*** Begin section ***
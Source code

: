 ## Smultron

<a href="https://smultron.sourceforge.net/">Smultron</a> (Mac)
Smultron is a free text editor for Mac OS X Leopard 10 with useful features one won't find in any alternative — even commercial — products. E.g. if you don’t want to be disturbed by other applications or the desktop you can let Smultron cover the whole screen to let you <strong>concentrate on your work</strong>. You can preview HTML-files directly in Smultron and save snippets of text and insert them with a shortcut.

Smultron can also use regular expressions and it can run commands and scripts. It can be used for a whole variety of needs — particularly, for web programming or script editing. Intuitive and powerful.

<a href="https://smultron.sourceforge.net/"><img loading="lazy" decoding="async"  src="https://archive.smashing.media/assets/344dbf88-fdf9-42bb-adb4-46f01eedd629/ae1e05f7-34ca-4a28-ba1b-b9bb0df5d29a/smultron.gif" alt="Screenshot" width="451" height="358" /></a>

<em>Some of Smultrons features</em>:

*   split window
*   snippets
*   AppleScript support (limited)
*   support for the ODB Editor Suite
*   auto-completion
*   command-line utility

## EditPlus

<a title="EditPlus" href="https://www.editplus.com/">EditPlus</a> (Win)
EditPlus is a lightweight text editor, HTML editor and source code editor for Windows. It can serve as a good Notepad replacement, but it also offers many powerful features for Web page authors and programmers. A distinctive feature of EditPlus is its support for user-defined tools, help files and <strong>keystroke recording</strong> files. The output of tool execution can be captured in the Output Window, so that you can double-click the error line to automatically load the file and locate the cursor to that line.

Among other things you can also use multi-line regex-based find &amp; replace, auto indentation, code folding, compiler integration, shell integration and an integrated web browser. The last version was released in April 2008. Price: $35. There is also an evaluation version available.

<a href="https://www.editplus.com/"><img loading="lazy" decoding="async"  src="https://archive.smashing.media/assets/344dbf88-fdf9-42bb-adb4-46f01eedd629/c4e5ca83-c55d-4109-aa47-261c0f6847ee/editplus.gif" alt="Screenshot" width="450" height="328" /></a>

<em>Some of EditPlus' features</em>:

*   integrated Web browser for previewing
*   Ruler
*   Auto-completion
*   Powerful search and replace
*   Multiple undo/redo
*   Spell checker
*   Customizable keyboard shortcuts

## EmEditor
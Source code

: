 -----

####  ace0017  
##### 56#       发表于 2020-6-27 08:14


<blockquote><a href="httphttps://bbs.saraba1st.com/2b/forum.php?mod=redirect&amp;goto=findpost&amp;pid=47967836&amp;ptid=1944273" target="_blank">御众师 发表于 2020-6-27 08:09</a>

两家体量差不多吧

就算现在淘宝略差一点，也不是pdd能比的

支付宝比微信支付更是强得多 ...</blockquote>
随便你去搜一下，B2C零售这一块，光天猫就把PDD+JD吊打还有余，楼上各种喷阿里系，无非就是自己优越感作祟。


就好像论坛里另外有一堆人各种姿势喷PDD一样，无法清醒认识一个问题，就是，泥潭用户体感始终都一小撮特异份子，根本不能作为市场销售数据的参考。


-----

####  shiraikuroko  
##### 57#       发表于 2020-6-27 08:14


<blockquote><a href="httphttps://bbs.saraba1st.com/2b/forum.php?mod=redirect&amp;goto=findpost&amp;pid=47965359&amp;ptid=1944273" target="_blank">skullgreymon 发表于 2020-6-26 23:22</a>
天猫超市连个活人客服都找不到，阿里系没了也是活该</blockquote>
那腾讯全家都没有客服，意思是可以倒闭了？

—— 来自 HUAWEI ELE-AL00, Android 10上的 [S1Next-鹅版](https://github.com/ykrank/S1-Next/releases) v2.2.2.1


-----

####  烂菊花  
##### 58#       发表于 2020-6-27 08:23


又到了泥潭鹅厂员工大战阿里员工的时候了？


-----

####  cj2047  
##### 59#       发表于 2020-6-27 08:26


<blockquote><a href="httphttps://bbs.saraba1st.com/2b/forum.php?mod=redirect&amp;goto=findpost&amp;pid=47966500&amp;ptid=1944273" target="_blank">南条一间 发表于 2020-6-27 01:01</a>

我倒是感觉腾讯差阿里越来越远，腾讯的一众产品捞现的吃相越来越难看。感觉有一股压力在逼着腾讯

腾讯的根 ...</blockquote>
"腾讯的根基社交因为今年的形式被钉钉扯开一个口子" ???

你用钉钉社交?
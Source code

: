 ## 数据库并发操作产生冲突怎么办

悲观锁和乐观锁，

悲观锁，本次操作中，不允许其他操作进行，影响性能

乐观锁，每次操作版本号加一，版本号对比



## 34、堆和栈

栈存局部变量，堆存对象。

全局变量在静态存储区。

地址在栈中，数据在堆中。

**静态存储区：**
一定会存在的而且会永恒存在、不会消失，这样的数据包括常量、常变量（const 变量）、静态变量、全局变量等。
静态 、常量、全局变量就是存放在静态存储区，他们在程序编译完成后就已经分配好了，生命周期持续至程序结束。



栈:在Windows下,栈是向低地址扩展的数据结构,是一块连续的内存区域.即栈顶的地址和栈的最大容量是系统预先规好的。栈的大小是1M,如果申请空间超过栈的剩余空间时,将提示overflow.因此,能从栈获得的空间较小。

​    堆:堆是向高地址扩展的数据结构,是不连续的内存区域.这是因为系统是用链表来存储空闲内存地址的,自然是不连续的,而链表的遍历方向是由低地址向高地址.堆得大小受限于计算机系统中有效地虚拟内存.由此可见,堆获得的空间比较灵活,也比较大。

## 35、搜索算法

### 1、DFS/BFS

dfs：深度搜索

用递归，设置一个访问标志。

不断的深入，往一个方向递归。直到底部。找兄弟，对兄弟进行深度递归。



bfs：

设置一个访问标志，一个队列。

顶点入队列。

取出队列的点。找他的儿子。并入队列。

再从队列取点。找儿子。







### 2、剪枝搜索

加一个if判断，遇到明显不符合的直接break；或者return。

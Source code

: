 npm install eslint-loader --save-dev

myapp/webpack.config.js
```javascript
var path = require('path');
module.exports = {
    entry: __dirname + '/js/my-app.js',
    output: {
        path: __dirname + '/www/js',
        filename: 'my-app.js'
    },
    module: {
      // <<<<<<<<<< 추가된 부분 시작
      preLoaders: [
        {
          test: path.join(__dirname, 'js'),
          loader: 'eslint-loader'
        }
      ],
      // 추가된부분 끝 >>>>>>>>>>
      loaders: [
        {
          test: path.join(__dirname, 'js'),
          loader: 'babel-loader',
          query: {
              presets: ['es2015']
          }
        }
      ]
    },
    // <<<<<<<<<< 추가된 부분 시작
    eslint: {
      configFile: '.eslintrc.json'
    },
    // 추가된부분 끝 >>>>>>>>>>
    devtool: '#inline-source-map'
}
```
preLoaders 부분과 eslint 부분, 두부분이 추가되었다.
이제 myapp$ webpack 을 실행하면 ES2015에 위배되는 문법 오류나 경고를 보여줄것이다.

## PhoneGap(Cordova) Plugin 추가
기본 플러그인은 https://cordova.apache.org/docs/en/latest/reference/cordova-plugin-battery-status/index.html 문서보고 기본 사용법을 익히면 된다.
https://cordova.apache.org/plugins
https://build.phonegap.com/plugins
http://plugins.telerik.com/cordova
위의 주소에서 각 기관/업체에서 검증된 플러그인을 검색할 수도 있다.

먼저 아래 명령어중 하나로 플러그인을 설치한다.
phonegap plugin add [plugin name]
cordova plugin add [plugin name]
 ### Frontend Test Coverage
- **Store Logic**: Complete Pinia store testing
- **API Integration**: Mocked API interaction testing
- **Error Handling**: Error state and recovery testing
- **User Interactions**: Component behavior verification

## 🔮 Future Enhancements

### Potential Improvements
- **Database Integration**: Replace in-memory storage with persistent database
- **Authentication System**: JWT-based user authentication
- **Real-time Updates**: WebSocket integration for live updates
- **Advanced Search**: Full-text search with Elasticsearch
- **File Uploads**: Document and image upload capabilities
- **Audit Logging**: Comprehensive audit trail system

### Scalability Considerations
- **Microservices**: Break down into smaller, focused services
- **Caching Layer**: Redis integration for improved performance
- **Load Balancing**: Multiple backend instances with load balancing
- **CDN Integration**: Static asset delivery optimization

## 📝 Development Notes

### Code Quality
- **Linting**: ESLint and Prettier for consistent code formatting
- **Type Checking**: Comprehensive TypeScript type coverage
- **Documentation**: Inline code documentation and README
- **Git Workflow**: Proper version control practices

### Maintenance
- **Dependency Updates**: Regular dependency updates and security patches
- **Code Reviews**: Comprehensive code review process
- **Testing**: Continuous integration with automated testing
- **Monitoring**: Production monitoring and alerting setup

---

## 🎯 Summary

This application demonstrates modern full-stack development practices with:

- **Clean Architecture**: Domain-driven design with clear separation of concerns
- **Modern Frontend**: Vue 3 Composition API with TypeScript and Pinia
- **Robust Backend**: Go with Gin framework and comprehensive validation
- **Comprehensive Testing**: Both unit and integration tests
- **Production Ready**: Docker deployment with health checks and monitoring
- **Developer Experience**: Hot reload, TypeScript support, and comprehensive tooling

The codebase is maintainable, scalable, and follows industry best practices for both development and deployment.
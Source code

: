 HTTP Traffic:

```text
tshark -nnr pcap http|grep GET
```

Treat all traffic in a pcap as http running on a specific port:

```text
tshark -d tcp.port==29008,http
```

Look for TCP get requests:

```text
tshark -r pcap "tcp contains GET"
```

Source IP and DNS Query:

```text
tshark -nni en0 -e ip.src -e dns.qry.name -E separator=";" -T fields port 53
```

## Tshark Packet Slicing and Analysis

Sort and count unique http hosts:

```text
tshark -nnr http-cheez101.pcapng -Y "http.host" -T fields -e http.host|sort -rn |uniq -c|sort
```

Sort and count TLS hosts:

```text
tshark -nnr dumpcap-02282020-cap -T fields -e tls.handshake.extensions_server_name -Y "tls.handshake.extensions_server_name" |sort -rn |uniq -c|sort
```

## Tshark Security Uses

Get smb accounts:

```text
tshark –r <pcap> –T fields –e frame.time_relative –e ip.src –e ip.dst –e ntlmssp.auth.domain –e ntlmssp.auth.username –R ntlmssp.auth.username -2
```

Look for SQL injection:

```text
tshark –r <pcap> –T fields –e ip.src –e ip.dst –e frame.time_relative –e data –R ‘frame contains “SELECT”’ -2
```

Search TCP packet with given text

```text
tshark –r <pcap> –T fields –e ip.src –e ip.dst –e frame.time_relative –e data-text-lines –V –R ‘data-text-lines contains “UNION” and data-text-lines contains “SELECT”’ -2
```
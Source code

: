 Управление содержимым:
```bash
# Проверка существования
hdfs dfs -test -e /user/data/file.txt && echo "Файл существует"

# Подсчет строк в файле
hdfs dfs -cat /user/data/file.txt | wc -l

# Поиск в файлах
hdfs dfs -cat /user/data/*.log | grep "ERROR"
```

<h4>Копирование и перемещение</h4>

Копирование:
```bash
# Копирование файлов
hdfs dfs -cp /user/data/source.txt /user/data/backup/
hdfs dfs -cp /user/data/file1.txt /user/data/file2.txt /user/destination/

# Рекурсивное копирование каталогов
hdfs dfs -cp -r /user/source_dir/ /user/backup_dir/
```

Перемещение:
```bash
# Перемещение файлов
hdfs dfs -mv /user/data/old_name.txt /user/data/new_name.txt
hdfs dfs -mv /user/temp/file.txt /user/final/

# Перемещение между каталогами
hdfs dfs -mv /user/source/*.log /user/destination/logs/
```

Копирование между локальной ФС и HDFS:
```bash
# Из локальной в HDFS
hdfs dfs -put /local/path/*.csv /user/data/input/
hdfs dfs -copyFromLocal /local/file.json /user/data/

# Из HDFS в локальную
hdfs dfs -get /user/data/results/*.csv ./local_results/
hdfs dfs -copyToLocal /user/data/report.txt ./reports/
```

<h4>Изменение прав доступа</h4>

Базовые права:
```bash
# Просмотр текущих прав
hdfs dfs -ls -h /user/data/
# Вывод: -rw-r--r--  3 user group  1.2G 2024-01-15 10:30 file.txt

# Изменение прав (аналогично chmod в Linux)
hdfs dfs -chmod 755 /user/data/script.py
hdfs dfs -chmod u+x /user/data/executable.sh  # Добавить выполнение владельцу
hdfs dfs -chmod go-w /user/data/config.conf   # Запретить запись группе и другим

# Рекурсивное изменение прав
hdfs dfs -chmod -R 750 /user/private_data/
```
*** End section ***
Prompt: Return every line from the material that contains the word "updates".

Output of the task:
- **Real-time Updates**: WebSocket integration for live updates
- **Dependency Updates**: Regular dependency updates and security patches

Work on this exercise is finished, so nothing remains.